Par conséquent, la seule façon pour les créateurs de s’engager de manière significative dans ce système est d’unir leurs forces et de travailler avec une société de gestion collective, une deuxième entité entre elles et leur public. Ces entreprises accorderont des licences, identifieront les contenus et et produiront des rapports au nom du créateur, et prendront une part des revenus. Cela sera particulièrement préjudiciable aux nouveaux artistes, qui négocieront des contrats avec les sociétés de gestion collective à un moment où leur pouvoir de négociation est à son plus bas. S’ils choisissent de ne pas travailler avec une société de gestion collective, les artistes sont seuls, négociant avec Google pour obtenir des revenus, en demandant à Google d’actualiser sa base de données pour empêcher que leur contenu soit publié par des tiers, en luttant contre de fausses revendications sur la propriété de leurs œuvres ou en tentant de faire annuler des retraits non justifiés.
Et pour couronner le tout, très peu d’entreprises sont en mesure de fournir la technologie nécessaire pour remplir les obligations de la directive en ce qui concerne le filtrage des téléchargements. Quiconque met en premier une image, un son ou un clip vidéo dans les bases de données de ces sociétés, aura le contrôle des utilisations, remixes ou parodies ultérieures. Par conséquent, les compagnies de filtrage seront une troisième nouvelle entité entre l’artiste et le public. Cela signifie qu’il y aura toujours un risque que quelqu’un fasse quelque chose de semblable à votre oeuvre, ce qui empêche votre contenu d’être disponible. Cela se produit déjà. Dans un exemple particulièrement absurde, trente secondes d’une vidéo de neuf minutes d’un microphone testé ont été “identifiées” par YouTube ContentID comme étant le travail créatif d’une autre personne – et bloquées.
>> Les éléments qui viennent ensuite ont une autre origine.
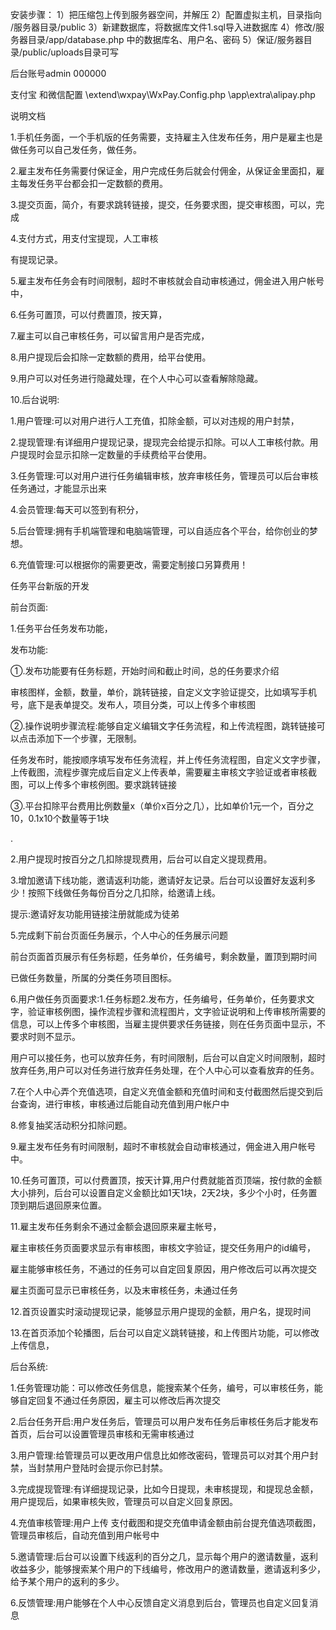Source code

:  安装步骤：
 1）把压缩包上传到服务器空间，并解压
 2）配置虚拟主机，目录指向 /服务器目录/public
 3）新建数据库，将数据库文件1.sql导入进数据库
 4）修改/服务器目录/app/database.php 中的数据库名、用户名、密码
 5）保证/服务器目录/public/uploads目录可写

后台账号admin 000000

支付宝 和微信配置
\extend\wxpay\WxPay.Config.php
\app\extra\alipay.php


说明文档

1.手机任务面，一个手机版的任务需要，支持雇主入住发布任务，用户是雇主也是做任务可以自己发任务，做任务。

2.雇主发布任务需要付保证金，用户完成任务后就会付佣金，从保证金里面扣，雇主每发任务平台都会扣一定数额的费用。

3.提交页面，简介，有要求跳转链接，提交，任务要求图，提交审核图，可以，完成

4.支付方式，用支付宝提现，人工审核

有提现记录。

5.雇主发布任务会有时间限制，超时不审核就会自动审核通过，佣金进入用户帐号中，

6.任务可置顶，可以付费置顶，按天算，

7.雇主可以自己审核任务，可以留言用户是否完成，

8.用户提现后会扣除一定数额的费用，给平台使用。

9.用户可以对任务进行隐藏处理，在个人中心可以查看解除隐藏。

10.后台说明:

1.用户管理:可以对用户进行人工充值，扣除金额，可以对违规的用户封禁，

2.提现管理:有详细用户提现记录，提现完会给提示扣除。可以人工审核付款。用户提现时会显示扣除一定数量的手续费给平台使用。

3.任务管理:可以对用户进行任务编辑审核，放弃审核任务，管理员可以后台审核任务通过，才能显示出来

4.会员管理:每天可以签到有积分，

5.后台管理:拥有手机端管理和电脑端管理，可以自适应各个平台，给你创业的梦想。

6.充值管理:可以根据你的需要更改，需要定制接口另算费用！



任务平台新版的开发

前台页面:

1.任务平台任务发布功能，

发布功能:

①.发布功能要有任务标题，开始时间和截止时间，总的任务要求介绍

审核图样，金额，数量，单价，跳转链接，自定义文字验证提交，比如填写手机号，底下是表单提交。发布人，项目分类，可以上传多个审核图

②.操作说明步骤流程:能够自定义编辑文字任务流程，和上传流程图，跳转链接可以点击添加下一个步骤，无限制。

任务发布时，能按顺序填写发布任务流程，并上传任务流程图，自定义文字步骤，上传截图，流程步骤完成后自定义上传表单，需要雇主审核文字验证或者审核截图，可以上传多个审核例图。要求跳转链接

③.平台扣除平台费用比例数量x（单价x百分之几），比如单价1元一个，百分之10，0.1x10个数量等于1块

.

2.用户提现时按百分之几扣除提现费用，后台可以自定义提现费用。

3.增加邀请下线功能，邀请返利功能，邀请好友记录。后台可以设置好友返利多少！按照下线做任务每份百分之几扣除，给邀请上线。

提示:邀请好友功能用链接注册就能成为徒弟

5.完成剩下前台页面任务展示，个人中心的任务展示问题

前台页面首页展示有任务标题，任务单价，任务编号，剩余数量，置顶到期时间

已做任务数量，所属的分类任务项目图标。

6.用户做任务页面要求:1.任务标题2.发布方，任务编号，任务单价，任务要求文字，验证审核例图，操作流程步骤和流程图片，文字验证说明和上传审核所需要的信息，可以上传多个审核图，当雇主提供要求任务链接，则在任务页面中显示，不要求时则不显示。

用户可以接任务，也可以放弃任务，有时间限制，后台可以自定义时间限制，超时放弃任务,用户可以对任务进行放弃任务处理，在个人中心可以查看放弃的任务。

   

7.在个人中心弄个充值选项，自定义充值金额和充值时间和支付截图然后提交到后台查询，进行审核，审核通过后能自动充值到用户帐户中

8.修复抽奖活动积分扣除问题。

9.雇主发布任务有时间限制，超时不审核就会自动审核通过，佣金进入用户帐号中。

10.任务可置顶，可以付费置顶，按天计算,用户付费就能首页顶端，按付款的金额大小排列，后台可以设置自定义金额比如1天1块，2天2块，多少个小时，任务置顶到期后退回原来位置。

11.雇主发布任务剩余不通过金额会退回原来雇主帐号，

雇主审核任务页面要求显示有审核图，审核文字验证，提交任务用户的id编号，

雇主能够审核任务，不通过的任务可以自定回复原因，用户修改后可以再次提交

雇主页面可显示已审核任务，以及末审核任务，未通过任务

12.首页设置实时滚动提现记录，能够显示用户提现的金额，用户名，提现时间

13.在首页添加个轮播图，后台可以自定义跳转链接，和上传图片功能，可以修改上传信息，



后台系统:

1.任务管理功能：可以修改任务信息，能搜索某个任务，编号，可以审核任务，能够自定回复不通过任务原因，雇主可以修改后再次提交

2.后台任务开启:用户发任务后，管理员可以用户发布任务后审核任务后才能发布首页，后台可以设置管理员审核和无需审核通过

3.用户管理:给管理员可以更改用户信息比如修改密码，管理员可以对其个用户封禁，当封禁用户登陆时会提示你已封禁。

3.完成提现管理:有详细提现记录，比如今日提现，未审核提现，和提现总金额，用户提现后，如果审核失败，管理员可以自定义回复原因。

4.充值审核管理:用户上传 支付截图和提交充值申请金额由前台提充值选项截图，管理员审核后，自动充值到用户帐号中

5.邀请管理:后台可以设置下线返利的百分之几，显示每个用户的邀请数量，返利收益多少，能够搜索某个用户的下线编号，修改用户的邀请数量，邀请返利多少，给予某个用户的返利的多少。

6.反馈管理:用户能够在个人中心反馈自定义消息到后台，管理员也自定义回复消息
En vertu de l’article 13, nous passons d’un Internet où les artistes peuvent se connecter à leur public selon leurs propres termes, à un monde où un artiste doit concéder sous licence ses droits à une société de gestion collective, qui concédera sous licence (ou non) ses droits à un nombre restreint de plateformes en ligne américaines, qui auront le droit et la possibilité de fixer les termes de l’accord. Parce que si un accord n’est pas conclu en faveur de la plateforme, la plateforme choisira simplement d’interdire la disponibilité du contenu.
Ce n’est pas une question de violation des droits d’auteur, mais de contrôle de l’expression.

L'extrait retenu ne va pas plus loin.